--- Information given ---
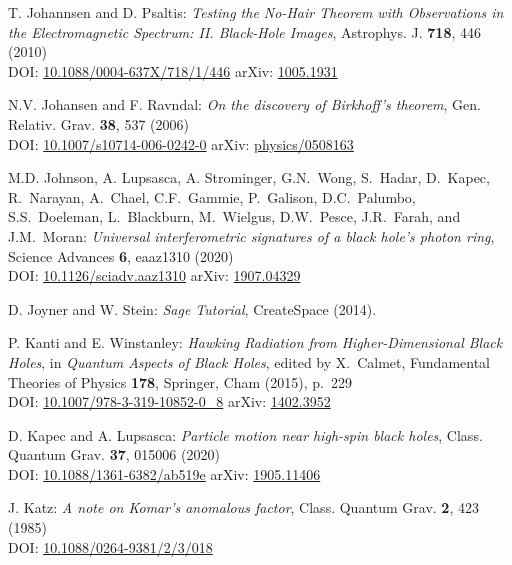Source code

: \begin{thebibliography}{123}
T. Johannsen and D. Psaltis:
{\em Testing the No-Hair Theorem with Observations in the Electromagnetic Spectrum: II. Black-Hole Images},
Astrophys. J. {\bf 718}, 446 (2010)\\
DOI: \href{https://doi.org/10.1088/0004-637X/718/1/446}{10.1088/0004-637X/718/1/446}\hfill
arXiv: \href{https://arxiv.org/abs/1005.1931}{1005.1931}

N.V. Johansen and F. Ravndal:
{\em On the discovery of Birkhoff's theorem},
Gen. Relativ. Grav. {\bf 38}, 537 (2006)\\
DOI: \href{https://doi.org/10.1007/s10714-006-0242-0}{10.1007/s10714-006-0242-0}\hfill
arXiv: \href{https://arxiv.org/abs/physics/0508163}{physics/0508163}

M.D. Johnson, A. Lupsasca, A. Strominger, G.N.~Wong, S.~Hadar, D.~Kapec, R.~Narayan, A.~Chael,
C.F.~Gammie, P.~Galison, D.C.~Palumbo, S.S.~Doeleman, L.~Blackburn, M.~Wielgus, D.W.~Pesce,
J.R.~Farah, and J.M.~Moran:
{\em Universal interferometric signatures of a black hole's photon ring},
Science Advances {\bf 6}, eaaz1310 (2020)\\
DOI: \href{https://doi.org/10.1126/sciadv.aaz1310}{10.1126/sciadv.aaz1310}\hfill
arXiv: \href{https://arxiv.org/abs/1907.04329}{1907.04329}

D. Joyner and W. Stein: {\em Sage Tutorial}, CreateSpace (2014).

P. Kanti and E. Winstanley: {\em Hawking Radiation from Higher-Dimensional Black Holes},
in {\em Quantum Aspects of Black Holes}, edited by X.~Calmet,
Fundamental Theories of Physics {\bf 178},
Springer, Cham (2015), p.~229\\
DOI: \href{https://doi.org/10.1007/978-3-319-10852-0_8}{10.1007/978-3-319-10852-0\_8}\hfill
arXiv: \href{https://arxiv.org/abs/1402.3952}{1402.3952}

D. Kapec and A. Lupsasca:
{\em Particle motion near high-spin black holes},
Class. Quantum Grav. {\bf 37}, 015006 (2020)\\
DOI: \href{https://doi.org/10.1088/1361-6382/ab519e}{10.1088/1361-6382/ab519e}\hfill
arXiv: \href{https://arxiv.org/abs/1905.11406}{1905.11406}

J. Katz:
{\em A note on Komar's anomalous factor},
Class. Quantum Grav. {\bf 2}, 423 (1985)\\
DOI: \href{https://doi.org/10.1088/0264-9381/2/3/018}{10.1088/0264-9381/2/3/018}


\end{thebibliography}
==
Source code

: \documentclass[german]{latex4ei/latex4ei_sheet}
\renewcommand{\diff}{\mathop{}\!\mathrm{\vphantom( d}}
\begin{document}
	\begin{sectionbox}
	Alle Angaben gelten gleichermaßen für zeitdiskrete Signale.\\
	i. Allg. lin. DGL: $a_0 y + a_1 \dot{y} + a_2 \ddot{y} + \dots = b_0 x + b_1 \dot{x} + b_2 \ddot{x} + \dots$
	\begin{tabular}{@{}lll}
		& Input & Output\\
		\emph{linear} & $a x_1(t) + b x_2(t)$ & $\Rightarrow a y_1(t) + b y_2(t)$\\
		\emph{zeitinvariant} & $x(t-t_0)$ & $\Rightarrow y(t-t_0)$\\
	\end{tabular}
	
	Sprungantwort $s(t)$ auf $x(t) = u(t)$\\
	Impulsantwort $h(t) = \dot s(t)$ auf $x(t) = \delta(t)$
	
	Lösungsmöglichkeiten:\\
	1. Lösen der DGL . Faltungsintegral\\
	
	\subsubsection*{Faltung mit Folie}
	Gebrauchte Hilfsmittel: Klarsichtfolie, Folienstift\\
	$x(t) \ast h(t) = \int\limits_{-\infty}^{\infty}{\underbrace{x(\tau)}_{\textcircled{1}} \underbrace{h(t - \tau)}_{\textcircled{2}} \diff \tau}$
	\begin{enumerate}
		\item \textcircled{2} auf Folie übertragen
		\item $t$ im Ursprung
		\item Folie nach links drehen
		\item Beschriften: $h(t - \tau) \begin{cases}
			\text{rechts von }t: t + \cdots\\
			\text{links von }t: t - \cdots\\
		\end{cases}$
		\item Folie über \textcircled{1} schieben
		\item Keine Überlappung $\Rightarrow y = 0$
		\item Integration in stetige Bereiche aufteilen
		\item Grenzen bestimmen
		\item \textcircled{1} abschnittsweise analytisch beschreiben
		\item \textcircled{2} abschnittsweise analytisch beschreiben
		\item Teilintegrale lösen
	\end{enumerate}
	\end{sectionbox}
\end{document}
==
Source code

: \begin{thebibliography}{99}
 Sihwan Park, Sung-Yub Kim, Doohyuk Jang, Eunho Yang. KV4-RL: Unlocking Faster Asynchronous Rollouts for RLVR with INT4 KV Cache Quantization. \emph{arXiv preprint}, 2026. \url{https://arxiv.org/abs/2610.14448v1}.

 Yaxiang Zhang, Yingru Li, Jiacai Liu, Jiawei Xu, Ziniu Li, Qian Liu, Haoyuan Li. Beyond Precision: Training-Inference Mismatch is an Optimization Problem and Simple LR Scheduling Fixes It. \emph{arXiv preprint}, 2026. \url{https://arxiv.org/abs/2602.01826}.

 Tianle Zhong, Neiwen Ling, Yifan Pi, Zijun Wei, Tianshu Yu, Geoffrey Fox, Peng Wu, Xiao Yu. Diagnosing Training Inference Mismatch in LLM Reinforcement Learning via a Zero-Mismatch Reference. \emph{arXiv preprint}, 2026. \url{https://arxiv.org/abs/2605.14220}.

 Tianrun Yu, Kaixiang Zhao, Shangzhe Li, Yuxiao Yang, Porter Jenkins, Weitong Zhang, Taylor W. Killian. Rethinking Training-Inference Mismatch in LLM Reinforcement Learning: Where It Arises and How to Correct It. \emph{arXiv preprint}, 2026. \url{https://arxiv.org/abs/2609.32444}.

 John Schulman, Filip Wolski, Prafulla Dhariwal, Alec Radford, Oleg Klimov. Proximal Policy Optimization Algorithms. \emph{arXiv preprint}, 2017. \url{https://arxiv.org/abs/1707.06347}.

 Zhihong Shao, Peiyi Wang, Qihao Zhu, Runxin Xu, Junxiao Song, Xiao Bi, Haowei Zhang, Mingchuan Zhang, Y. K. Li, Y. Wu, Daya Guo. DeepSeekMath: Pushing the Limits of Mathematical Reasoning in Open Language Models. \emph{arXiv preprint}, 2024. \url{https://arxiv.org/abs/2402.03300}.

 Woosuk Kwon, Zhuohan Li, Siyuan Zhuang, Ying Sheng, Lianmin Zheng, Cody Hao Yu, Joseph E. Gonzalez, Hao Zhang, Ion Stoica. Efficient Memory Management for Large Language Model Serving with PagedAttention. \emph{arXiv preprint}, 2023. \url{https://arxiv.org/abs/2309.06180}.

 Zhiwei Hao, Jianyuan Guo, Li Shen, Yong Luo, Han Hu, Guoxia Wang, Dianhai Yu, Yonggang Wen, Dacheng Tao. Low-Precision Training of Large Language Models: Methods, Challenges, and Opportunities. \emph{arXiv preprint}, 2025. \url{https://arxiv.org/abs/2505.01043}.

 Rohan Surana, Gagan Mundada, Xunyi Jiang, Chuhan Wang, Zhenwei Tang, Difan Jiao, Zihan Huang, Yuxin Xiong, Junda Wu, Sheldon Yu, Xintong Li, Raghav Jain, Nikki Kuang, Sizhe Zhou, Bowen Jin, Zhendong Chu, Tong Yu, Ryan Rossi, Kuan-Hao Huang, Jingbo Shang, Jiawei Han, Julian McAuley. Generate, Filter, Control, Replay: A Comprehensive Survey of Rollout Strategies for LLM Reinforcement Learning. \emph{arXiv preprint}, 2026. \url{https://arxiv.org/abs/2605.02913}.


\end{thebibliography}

--- Work request ---
Look above for the line with "Sihwan Park, Sung-Yub" and the line with "Tianle Zhong, Neiwen". Retype those two lines and every line between them exactly, adding nothing.

--- Problem solution ---
 Sihwan Park, Sung-Yub Kim, Doohyuk Jang, Eunho Yang. KV4-RL: Unlocking Faster Asynchronous Rollouts for RLVR with INT4 KV Cache Quantization. \emph{arXiv preprint}, 2026. \url{https://arxiv.org/abs/2610.14448v1}.

 Yaxiang Zhang, Yingru Li, Jiacai Liu, Jiawei Xu, Ziniu Li, Qian Liu, Haoyuan Li. Beyond Precision: Training-Inference Mismatch is an Optimization Problem and Simple LR Scheduling Fixes It. \emph{arXiv preprint}, 2026. \url{https://arxiv.org/abs/2602.01826}.

 Tianle Zhong, Neiwen Ling, Yifan Pi, Zijun Wei, Tianshu Yu, Geoffrey Fox, Peng Wu, Xiao Yu. Diagnosing Training Inference Mismatch in LLM Reinforcement Learning via a Zero-Mismatch Reference. \emph{arXiv preprint}, 2026. \url{https://arxiv.org/abs/2605.14220}.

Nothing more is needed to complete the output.